#### WORK INSTRUCTION
Each line in the entries below that holds the string "target" must be copied.

#### EXTRACTED RECORDS

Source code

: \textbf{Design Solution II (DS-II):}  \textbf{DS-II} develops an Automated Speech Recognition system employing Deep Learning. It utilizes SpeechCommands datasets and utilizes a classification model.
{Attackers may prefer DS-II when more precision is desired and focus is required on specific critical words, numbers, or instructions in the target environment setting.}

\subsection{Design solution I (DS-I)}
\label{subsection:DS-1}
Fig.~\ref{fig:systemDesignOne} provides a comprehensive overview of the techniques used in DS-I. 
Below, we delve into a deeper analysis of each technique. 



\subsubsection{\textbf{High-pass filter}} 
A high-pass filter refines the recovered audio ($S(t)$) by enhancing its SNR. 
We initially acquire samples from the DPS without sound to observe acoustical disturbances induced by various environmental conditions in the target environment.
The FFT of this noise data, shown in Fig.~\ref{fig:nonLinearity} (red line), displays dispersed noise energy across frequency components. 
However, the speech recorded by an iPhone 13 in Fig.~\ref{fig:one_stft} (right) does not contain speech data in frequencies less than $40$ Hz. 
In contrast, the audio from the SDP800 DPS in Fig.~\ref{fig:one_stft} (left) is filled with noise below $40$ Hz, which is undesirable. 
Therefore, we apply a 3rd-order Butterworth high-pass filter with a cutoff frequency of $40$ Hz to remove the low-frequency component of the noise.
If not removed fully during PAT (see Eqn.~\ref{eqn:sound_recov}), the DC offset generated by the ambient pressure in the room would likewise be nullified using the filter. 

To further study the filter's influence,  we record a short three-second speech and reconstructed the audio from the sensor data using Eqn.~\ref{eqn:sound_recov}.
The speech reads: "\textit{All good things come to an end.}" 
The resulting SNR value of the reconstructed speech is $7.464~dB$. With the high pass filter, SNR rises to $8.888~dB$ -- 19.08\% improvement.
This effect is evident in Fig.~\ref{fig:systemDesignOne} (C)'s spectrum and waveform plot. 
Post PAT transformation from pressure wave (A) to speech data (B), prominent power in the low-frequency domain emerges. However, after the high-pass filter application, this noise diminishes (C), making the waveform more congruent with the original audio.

---

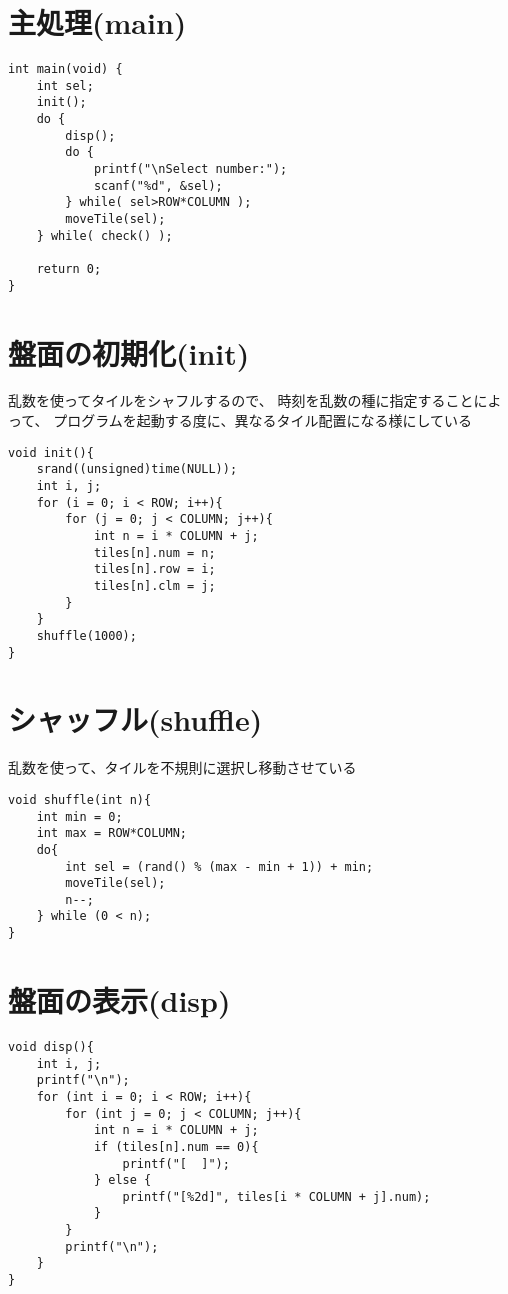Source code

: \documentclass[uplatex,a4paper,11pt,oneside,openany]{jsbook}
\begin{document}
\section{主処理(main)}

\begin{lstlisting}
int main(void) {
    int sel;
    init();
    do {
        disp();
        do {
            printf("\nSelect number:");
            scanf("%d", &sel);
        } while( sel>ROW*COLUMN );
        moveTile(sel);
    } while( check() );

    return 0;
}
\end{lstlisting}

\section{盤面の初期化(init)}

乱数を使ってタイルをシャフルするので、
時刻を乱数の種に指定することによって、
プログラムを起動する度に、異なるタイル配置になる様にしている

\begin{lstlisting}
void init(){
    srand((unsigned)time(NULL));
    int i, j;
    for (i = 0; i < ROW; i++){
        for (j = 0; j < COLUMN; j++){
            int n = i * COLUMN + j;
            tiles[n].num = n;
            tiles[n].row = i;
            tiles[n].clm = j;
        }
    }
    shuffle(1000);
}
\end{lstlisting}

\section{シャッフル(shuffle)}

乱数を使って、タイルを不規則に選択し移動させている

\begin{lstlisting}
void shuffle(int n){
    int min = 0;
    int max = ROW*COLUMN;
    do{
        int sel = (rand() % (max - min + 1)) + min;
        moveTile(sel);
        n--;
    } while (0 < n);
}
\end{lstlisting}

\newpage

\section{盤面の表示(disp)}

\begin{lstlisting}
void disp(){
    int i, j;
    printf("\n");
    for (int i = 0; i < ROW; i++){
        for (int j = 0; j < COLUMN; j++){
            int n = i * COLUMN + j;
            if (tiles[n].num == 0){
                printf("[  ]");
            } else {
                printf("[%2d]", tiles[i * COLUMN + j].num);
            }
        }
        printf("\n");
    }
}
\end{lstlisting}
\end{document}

...

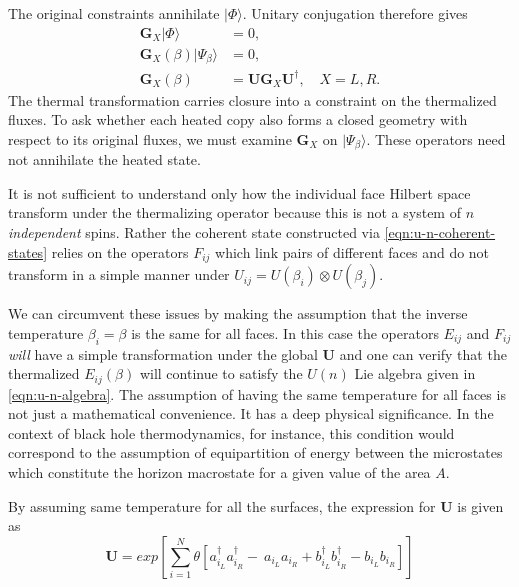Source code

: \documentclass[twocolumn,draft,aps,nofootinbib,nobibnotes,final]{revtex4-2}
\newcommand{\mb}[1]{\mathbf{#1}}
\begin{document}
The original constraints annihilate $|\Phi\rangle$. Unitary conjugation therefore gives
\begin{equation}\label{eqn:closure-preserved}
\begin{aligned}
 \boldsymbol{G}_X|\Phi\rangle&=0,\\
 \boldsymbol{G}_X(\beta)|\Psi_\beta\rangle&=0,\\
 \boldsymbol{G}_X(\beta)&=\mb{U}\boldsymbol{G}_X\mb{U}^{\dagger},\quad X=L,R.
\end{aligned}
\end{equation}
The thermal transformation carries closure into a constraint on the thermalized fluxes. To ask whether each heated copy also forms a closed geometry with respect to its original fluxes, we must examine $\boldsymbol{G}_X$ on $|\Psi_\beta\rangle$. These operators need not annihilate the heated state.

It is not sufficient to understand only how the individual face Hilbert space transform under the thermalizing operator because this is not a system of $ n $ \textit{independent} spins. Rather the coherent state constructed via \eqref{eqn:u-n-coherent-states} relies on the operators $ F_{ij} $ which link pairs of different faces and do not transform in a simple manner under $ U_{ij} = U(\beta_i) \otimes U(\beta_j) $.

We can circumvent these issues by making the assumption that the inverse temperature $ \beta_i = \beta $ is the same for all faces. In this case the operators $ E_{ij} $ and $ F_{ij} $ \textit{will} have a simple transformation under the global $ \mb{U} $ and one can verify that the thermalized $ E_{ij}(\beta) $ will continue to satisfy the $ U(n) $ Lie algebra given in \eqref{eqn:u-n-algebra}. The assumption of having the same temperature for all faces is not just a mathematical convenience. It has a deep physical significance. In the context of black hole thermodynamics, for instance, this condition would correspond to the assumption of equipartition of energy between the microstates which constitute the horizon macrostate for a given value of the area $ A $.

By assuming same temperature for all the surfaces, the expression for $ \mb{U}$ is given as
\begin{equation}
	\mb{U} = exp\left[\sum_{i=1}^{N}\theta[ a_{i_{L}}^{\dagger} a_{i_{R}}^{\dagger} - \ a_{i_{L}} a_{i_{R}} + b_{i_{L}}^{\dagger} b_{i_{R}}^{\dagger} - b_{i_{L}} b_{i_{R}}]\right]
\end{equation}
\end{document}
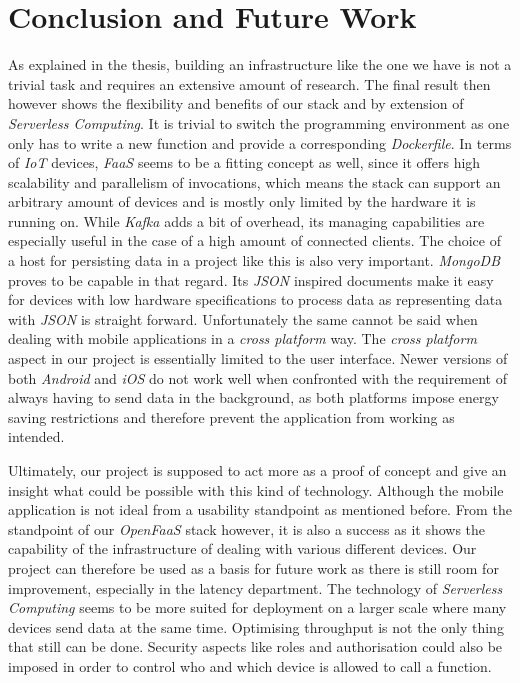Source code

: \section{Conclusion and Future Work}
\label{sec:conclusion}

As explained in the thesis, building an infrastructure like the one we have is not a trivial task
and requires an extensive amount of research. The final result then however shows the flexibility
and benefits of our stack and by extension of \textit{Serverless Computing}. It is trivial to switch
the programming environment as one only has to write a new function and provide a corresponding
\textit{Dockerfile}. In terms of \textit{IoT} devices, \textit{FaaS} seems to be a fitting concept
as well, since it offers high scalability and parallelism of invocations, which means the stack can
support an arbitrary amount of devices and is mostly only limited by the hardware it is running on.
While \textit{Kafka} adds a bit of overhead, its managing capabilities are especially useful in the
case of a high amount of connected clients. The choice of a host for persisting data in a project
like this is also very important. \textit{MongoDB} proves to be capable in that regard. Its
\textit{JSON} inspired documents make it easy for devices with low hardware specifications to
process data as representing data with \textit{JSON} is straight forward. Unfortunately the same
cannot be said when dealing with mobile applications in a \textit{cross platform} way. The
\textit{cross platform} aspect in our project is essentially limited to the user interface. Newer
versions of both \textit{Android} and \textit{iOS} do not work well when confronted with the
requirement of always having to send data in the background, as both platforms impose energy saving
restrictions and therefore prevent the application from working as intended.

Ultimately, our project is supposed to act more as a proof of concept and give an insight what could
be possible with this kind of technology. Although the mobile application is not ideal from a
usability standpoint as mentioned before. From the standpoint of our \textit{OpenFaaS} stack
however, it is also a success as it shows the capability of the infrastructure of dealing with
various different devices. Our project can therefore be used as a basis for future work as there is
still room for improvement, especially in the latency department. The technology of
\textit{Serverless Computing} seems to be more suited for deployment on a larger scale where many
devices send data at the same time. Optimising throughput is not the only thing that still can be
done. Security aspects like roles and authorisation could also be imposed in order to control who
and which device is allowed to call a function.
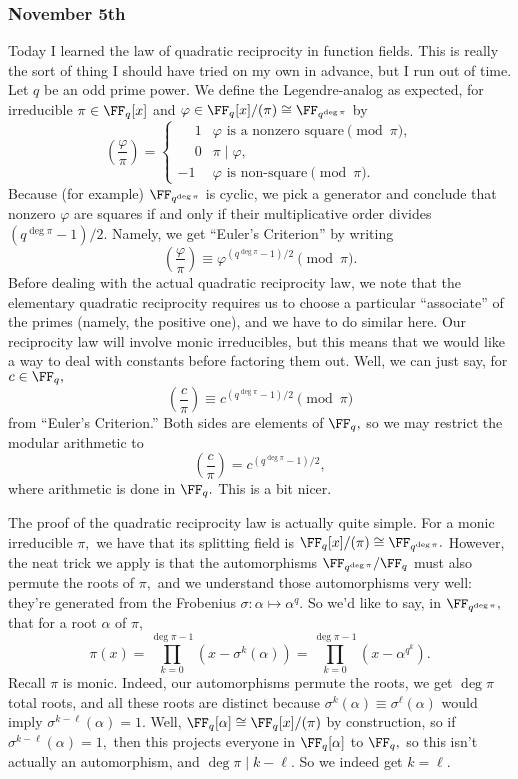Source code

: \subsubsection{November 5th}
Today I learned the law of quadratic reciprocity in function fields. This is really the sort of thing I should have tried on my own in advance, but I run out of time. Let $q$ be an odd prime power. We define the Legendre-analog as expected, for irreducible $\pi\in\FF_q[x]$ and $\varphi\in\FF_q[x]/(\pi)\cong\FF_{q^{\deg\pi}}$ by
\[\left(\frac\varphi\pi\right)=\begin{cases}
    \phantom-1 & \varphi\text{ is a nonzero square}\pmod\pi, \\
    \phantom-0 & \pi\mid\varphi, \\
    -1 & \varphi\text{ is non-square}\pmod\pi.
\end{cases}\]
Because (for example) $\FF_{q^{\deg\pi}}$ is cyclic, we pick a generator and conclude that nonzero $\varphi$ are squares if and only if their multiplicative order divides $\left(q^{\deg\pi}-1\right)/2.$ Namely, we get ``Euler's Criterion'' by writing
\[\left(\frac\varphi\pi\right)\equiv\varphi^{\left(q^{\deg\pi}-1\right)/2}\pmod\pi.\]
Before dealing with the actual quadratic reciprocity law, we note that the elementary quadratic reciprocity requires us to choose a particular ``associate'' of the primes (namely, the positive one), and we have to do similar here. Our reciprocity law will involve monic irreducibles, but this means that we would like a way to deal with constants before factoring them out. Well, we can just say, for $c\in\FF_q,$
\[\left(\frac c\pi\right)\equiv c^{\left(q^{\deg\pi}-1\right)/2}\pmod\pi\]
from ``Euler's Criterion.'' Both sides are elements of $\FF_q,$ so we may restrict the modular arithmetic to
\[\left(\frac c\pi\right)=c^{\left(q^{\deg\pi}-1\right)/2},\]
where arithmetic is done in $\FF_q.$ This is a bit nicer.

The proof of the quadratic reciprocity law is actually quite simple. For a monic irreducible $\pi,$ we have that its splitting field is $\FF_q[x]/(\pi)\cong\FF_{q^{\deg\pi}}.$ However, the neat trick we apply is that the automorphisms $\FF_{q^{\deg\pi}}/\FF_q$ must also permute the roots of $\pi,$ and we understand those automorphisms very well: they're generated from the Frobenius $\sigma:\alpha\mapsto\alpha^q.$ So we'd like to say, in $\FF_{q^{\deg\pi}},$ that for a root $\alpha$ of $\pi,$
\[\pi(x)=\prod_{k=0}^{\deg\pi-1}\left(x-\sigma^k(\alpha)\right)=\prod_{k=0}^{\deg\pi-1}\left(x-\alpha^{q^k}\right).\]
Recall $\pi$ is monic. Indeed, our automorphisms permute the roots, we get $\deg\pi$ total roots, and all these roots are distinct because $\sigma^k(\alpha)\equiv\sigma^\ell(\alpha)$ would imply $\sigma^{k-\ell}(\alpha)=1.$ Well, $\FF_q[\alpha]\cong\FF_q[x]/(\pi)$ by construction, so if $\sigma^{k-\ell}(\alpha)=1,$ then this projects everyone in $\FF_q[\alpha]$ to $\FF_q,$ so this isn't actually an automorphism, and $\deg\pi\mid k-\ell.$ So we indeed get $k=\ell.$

#### YOUR RESPONSE
{Attackers may prefer DS-II when more precision is desired and focus is required on specific critical words, numbers, or instructions in the target environment setting.}
We initially acquire samples from the DPS without sound to observe acoustical disturbances induced by various environmental conditions in the target environment.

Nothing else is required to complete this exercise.